This year Christmas and Chinese New Year are only 20 days apart. Usually before Christmas, suppliers won’t produce any inventory and then right before Chinese New Year, everything is going to stop for two weeks. In between here and there, the supply side is going to slow down and from a demand side and market side. They are not taking in as much as they want to. We are caught in between the whole month of December and January. There will be some slowing down. The demand is there but it is not where it was before 2008, and also the real fear is if the euro keeps on falling apart, the LME price will make an adjustment. If the dollar gets strong, although we are not really as good as people think we are, compared to the Eurozone, we are still stronger than the euro. This could trigger another fallback of LME, and that would affect Shanghai and the COMEX. That is a big fear. I think overall, basically this year, 2011 is over. After Chinese New Year, it might start back aggressively toward the middle or end of February. This is for all grades of metals.
The low demand and low supply means the market will keep a balance. We have seen copper prices jump up the last two days. (Nov. 30 and Dec. 1). The secondary market has not experienced the same percentage of increment as we have seen on the LME or COMEX. It is that more consumers are coming out and buying. I think that what they have seen is the slowing down of inflow.

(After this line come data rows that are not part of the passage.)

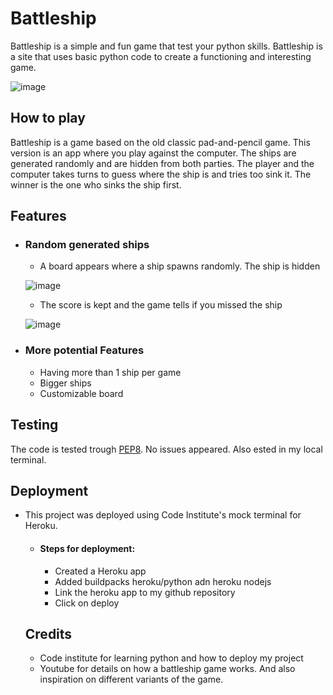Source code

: # Battleship
Battleship is a simple and fun game that test your python skills. Battleship is a site that uses basic python code to create a functioning and interesting game.

![image](https://github.com/ReduanHalim/Project-3-battleship/assets/147494985/29bb3042-060b-433b-aa79-e686fa6264f3)

## How to play

Battleship is a game based on the old classic pad-and-pencil game. This version is an app where you play against the computer. The ships are generated randomly and are hidden from both parties. The player and the computer takes turns to guess where the ship is and tries too sink it. The winner is the one who sinks the ship first.

## Features

* ### Random generated ships

    - A board appears where a ship spawns randomly. The ship is hidden

  ![image](https://github.com/ReduanHalim/Project-3-battleship/assets/147494985/08a08420-bf41-437b-812f-4ea1695d1ec6)


    - The score is kept and the game tells if you missed the ship

    ![image](https://github.com/ReduanHalim/Project-3-battleship/assets/147494985/2e90aadf-357f-4954-82bc-b232a04ec37a)

* ### More potential Features

    - Having more than 1 ship per game
    - Bigger ships
    - Customizable board

## Testing
The code is tested trough [PEP8](https://pep8ci.herokuapp.com/). No issues appeared. Also ested in my local terminal.
     

## Deployment
 

- This project was deployed using Code Institute's mock terminal for Heroku.

   - #### Steps for deployment:
     - Created a Heroku app
     - Added buildpacks heroku/python adn heroku nodejs
     - Link the heroku app to my github repository
     - Click on deploy

  ## Credits

     - Code institute for learning python and how to deploy my project
     - Youtube for details on how a battleship game works. And also inspiration on different variants of the game.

Material is coming out, but is still not really in big quantities. We can negotiate a price every minute, but as for the financial situation, there is no negotiation. You are either dealing with a customer with money, or you are waiting 30-45 days later to get paid. It is a judgment call. I think most people would rather sell to a guaranteed payment. After 2008, we have seen less and less newcomers to the market.
I can see that especially from China, this is a very common practice in the banking industry where before the Chinese New Year they will hold back on commercial loans. All the loans will have to be paid back. People may be short on cash.
I think before the Chinese New Year, probably nothing will change. The hiking of COMEX and LME concerns me. It doesn’t seem like there is any good news in the market. There is no good demand or new projects taking place. The Indian market seems to be very, very quiet.